# Thrush :(



## bluejett (Mar 10, 2004)

My pony has thrush, any ideas of getting rid of it (besides buying something??


----------



## kaykay (Mar 10, 2004)

Coppertox is not very exspensive and readily available at most farm stores. It works very quickly. You really need to get on it as it can get very nasty and cause a lot of damage. Also until its better the horse should be kept in a dry place with hooves picked daily.


----------



## USMCshamusmom (Mar 10, 2004)

usually either tamed iodine (4%) or clorox full strength once a day and keeping the feet dry and clean for a month or so will do the trick just fine.
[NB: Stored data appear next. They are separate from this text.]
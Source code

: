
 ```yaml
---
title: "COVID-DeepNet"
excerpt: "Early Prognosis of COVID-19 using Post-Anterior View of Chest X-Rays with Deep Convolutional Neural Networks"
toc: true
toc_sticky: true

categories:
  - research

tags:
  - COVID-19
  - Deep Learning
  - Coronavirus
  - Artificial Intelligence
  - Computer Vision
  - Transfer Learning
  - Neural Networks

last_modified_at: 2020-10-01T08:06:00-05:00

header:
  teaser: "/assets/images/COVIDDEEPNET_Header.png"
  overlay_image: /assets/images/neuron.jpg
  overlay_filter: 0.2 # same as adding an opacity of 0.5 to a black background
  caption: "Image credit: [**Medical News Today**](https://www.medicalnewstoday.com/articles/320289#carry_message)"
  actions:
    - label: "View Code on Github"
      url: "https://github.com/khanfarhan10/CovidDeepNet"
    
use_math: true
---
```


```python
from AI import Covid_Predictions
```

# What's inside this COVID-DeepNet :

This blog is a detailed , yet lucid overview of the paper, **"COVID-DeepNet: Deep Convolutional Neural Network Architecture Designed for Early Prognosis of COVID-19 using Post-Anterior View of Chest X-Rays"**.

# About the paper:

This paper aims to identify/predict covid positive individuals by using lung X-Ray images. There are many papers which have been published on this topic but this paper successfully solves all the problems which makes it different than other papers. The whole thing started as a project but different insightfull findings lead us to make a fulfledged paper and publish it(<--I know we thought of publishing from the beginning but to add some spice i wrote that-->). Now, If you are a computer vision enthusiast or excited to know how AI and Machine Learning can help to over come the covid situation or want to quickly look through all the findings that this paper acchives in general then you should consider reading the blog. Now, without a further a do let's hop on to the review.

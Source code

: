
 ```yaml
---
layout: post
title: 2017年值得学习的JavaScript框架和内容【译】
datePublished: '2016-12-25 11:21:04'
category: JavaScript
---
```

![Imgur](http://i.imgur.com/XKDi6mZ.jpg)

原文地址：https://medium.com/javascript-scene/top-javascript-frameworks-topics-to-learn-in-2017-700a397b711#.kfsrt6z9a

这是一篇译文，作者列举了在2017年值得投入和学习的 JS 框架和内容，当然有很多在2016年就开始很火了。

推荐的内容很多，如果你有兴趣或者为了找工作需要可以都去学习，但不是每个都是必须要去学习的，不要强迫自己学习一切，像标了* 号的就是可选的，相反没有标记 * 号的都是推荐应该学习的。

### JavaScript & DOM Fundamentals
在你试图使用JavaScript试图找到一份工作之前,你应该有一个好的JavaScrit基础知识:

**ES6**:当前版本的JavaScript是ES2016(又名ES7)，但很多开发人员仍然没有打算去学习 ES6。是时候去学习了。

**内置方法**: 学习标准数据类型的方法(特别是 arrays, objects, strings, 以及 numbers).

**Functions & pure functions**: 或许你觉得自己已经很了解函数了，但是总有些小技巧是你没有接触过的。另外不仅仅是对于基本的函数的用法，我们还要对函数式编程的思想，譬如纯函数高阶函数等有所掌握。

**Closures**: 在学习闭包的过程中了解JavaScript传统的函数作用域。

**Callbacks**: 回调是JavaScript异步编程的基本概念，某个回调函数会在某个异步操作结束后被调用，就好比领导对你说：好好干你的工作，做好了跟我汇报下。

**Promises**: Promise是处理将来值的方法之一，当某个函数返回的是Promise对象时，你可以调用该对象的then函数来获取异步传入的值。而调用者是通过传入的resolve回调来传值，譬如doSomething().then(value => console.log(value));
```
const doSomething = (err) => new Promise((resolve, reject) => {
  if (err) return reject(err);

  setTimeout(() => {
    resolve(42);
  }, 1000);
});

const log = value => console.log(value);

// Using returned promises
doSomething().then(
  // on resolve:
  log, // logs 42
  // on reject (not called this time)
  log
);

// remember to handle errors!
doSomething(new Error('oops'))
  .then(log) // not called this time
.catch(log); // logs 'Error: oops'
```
If you don't see improvement after the first couple of days, check with your vet, maybe it is a hard to kill variety needing special treatment. I have also heard of people using turpentine, and formaldehyde... but have not tried those myself. good luck


----------



## spazkat (Mar 11, 2004)

You can also mix betadine and sugar. Sounds gross, but it works.


----------



## USMCshamusmom (Mar 11, 2004)

never heard of that. Why sugar? Makes it stick to the hoof surface area better?

that one mystifies me!


----------



## spazkat (Mar 11, 2004)

The bacteria that cause Thrush is anaerobic (survives best w/o oxygen) and they have no real reason to surface (where a topically applied product would kill them right away). Sugar, on the other hand represents a food type medium for them, so they more or less come out to eat, and the betadine kills them.


----------